▸ Requirement:
Restate every entry verbatim; drop the pictures.

■ ■ ■ ■

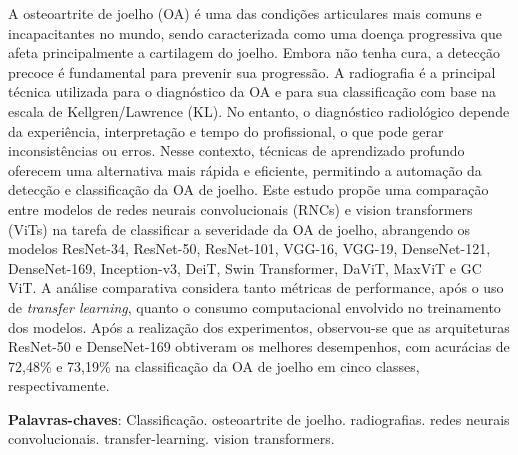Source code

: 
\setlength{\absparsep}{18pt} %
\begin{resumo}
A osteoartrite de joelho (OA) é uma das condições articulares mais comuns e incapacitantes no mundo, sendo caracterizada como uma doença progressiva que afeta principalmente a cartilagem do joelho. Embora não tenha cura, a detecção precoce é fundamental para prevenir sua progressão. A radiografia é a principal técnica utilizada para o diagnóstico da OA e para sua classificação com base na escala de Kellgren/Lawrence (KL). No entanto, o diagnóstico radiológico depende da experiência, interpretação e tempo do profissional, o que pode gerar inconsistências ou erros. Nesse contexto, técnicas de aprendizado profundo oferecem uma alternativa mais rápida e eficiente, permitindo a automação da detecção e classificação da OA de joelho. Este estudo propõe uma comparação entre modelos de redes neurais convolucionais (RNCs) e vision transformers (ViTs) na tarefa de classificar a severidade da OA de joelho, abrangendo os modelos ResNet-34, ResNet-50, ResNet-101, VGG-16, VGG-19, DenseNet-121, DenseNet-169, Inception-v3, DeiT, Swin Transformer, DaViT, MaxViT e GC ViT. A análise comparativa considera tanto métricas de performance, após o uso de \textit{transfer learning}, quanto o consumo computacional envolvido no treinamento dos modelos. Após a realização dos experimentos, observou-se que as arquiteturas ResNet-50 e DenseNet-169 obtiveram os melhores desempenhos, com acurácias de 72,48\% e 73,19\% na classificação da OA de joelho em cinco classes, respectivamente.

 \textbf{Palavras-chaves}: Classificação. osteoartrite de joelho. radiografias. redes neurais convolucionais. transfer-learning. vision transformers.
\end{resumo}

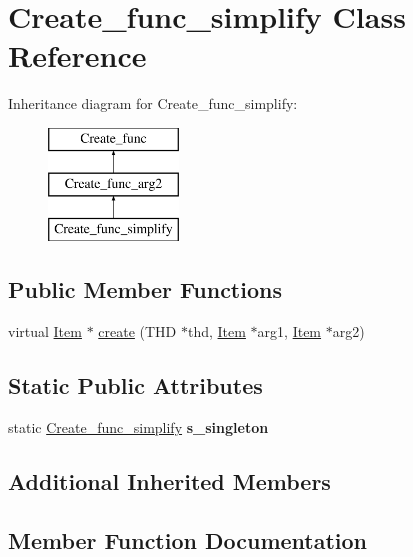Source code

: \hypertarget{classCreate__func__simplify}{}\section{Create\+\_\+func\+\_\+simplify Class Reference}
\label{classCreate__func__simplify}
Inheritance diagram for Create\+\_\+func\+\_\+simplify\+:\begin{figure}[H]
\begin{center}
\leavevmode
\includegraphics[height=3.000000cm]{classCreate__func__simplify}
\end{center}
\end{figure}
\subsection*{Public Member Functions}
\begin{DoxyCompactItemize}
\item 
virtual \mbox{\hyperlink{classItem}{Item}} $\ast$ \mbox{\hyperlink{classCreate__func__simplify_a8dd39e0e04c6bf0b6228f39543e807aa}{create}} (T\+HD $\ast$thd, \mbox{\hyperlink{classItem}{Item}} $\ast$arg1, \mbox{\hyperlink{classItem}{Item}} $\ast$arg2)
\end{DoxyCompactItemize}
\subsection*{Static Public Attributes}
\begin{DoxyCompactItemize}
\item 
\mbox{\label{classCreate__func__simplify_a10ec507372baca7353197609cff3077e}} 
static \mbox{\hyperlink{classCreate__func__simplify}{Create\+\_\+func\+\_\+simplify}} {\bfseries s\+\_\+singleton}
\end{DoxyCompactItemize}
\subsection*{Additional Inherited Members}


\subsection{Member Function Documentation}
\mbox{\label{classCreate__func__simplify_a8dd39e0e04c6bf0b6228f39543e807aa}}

■ ■ ■ ■

▸ Answer for this exercise:
Source code

: 
\setlength{\absparsep}{18pt} %
\begin{resumo}
A osteoartrite de joelho (OA) é uma das condições articulares mais comuns e incapacitantes no mundo, sendo caracterizada como uma doença progressiva que afeta principalmente a cartilagem do joelho. Embora não tenha cura, a detecção precoce é fundamental para prevenir sua progressão. A radiografia é a principal técnica utilizada para o diagnóstico da OA e para sua classificação com base na escala de Kellgren/Lawrence (KL). No entanto, o diagnóstico radiológico depende da experiência, interpretação e tempo do profissional, o que pode gerar inconsistências ou erros. Nesse contexto, técnicas de aprendizado profundo oferecem uma alternativa mais rápida e eficiente, permitindo a automação da detecção e classificação da OA de joelho. Este estudo propõe uma comparação entre modelos de redes neurais convolucionais (RNCs) e vision transformers (ViTs) na tarefa de classificar a severidade da OA de joelho, abrangendo os modelos ResNet-34, ResNet-50, ResNet-101, VGG-16, VGG-19, DenseNet-121, DenseNet-169, Inception-v3, DeiT, Swin Transformer, DaViT, MaxViT e GC ViT. A análise comparativa considera tanto métricas de performance, após o uso de \textit{transfer learning}, quanto o consumo computacional envolvido no treinamento dos modelos. Após a realização dos experimentos, observou-se que as arquiteturas ResNet-50 e DenseNet-169 obtiveram os melhores desempenhos, com acurácias de 72,48\% e 73,19\% na classificação da OA de joelho em cinco classes, respectivamente.

 \textbf{Palavras-chaves}: Classificação. osteoartrite de joelho. radiografias. redes neurais convolucionais. transfer-learning. vision transformers.
\end{resumo}

Source code

: \hypertarget{classCreate__func__simplify}{}\section{Create\+\_\+func\+\_\+simplify Class Reference}
\label{classCreate__func__simplify}
Inheritance diagram for Create\+\_\+func\+\_\+simplify\+:\begin{figure}[H]
\begin{center}
\leavevmode
\includegraphics[height=3.000000cm]{classCreate__func__simplify}
\end{center}
\end{figure}
\subsection*{Public Member Functions}
\begin{DoxyCompactItemize}
\item 
virtual \mbox{\hyperlink{classItem}{Item}} $\ast$ \mbox{\hyperlink{classCreate__func__simplify_a8dd39e0e04c6bf0b6228f39543e807aa}{create}} (T\+HD $\ast$thd, \mbox{\hyperlink{classItem}{Item}} $\ast$arg1, \mbox{\hyperlink{classItem}{Item}} $\ast$arg2)
\end{DoxyCompactItemize}
\subsection*{Static Public Attributes}
\begin{DoxyCompactItemize}
\item 
\mbox{\label{classCreate__func__simplify_a10ec507372baca7353197609cff3077e}} 
static \mbox{\hyperlink{classCreate__func__simplify}{Create\+\_\+func\+\_\+simplify}} {\bfseries s\+\_\+singleton}
\end{DoxyCompactItemize}
\subsection*{Additional Inherited Members}


\subsection{Member Function Documentation}
\mbox{\label{classCreate__func__simplify_a8dd39e0e04c6bf0b6228f39543e807aa}}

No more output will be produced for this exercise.